• [Your objective]
Go through the data below and report how many lines contain "initialisert"; the reply holds only that number.

-----

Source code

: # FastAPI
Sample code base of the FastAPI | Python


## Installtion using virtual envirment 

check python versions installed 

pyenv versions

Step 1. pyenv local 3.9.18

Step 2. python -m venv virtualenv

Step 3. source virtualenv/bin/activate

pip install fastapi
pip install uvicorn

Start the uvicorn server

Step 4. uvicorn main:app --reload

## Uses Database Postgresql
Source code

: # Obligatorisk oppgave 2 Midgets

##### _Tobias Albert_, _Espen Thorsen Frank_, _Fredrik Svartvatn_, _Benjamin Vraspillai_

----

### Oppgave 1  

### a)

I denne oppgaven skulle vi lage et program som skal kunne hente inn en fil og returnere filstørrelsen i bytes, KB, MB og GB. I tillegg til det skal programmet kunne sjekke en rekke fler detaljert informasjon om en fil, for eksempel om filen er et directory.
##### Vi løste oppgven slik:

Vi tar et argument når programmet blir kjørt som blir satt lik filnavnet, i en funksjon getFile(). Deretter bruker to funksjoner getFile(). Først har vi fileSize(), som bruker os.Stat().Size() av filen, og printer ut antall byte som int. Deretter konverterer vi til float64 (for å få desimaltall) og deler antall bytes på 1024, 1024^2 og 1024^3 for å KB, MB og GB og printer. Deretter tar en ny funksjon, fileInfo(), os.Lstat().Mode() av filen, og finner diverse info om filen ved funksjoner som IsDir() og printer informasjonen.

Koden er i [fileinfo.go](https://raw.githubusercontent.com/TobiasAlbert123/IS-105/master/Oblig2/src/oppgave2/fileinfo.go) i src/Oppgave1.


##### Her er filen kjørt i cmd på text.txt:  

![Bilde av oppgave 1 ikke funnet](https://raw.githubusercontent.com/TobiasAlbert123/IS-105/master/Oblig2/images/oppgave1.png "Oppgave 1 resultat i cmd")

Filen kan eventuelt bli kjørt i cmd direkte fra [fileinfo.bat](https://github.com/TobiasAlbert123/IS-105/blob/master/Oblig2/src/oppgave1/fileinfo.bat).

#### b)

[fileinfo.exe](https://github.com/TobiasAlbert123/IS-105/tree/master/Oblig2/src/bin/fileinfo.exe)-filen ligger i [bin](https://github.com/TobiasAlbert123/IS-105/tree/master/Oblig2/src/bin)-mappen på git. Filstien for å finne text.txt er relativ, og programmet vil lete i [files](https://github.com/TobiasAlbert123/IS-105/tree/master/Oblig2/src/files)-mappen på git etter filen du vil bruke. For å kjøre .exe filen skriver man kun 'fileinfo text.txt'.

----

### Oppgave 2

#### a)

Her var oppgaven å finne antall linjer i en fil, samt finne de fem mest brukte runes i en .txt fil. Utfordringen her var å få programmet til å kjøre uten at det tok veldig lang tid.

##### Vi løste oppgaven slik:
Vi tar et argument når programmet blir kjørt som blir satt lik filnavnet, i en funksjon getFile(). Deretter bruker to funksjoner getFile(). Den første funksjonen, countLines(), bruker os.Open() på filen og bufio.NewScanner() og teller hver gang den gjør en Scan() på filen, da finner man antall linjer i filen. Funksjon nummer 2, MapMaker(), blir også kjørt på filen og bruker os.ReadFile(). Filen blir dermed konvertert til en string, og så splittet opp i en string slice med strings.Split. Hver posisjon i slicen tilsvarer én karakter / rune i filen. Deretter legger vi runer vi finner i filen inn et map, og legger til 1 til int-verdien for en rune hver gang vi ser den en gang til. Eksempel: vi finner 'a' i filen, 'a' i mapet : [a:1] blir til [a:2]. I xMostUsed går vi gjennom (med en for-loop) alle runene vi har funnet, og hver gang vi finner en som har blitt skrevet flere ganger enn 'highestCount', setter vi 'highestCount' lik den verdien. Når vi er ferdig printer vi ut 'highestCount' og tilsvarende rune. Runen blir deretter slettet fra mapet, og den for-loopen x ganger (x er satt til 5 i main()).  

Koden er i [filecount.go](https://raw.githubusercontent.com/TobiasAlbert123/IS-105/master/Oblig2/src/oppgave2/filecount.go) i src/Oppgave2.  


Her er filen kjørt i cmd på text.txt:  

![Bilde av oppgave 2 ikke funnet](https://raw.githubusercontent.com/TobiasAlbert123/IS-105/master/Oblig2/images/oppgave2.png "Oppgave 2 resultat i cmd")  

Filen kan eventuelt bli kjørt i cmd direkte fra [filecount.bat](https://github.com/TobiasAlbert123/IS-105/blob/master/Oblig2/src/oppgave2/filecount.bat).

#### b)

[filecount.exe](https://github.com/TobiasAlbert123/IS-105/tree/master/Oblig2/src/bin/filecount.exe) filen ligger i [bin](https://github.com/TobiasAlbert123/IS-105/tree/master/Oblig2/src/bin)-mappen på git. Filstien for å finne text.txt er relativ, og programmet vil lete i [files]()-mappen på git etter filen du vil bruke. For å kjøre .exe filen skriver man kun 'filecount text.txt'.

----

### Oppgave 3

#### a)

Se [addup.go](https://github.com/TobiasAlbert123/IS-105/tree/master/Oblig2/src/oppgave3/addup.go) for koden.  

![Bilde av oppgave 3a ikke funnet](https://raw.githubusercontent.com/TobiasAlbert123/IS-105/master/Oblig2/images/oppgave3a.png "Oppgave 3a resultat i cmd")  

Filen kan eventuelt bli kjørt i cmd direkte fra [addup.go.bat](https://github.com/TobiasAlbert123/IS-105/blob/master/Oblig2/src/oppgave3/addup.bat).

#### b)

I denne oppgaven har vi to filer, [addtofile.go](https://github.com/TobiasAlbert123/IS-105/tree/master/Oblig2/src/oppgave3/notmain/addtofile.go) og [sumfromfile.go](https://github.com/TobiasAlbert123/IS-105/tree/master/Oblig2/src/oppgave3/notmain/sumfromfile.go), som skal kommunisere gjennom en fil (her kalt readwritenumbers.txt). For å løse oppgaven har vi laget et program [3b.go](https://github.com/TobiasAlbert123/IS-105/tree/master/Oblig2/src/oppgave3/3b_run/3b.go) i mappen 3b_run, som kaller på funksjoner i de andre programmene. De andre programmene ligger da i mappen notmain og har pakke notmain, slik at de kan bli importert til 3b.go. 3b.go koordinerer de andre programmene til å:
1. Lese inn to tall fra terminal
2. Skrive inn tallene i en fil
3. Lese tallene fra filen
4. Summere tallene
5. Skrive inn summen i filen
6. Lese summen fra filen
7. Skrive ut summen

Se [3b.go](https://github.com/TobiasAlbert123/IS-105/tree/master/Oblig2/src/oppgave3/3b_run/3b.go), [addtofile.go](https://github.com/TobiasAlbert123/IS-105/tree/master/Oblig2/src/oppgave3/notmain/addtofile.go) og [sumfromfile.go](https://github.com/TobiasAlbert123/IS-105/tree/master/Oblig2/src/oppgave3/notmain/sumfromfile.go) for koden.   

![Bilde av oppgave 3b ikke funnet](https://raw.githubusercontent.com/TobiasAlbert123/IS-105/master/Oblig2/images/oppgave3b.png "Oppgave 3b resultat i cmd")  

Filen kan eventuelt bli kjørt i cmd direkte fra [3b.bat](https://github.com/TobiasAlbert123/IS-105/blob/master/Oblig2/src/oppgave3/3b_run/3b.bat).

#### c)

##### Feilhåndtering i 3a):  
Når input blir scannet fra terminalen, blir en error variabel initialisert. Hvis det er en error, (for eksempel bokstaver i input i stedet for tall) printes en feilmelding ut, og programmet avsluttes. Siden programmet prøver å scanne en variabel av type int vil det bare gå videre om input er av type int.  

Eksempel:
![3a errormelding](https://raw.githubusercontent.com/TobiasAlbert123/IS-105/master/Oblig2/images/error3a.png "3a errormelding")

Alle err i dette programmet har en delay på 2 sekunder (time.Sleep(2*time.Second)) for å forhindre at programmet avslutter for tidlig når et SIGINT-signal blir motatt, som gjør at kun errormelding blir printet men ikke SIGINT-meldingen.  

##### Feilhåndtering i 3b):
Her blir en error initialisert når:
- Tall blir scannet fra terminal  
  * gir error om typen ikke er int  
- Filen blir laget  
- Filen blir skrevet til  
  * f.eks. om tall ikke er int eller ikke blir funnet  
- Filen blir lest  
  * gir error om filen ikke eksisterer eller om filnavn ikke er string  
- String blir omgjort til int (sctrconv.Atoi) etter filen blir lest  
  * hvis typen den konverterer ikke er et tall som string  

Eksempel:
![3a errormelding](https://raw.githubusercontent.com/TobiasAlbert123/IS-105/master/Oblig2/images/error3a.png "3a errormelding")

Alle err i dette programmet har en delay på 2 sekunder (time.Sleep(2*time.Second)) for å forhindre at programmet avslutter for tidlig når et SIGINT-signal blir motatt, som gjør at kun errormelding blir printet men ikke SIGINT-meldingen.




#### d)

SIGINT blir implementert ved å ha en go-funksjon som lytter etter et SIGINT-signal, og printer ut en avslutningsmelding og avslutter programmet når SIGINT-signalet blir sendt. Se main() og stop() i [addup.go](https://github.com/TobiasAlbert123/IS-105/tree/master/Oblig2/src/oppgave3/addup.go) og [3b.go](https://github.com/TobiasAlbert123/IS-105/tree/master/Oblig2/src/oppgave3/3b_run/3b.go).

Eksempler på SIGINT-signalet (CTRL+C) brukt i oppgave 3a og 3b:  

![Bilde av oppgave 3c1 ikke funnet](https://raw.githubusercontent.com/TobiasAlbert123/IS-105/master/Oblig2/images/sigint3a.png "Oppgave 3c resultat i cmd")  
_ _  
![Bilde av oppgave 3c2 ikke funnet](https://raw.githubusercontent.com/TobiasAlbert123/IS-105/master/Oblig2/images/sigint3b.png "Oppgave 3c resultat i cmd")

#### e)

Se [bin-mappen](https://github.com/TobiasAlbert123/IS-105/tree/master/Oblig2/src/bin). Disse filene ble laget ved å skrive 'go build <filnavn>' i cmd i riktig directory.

-----

• [Response for this exercise]
2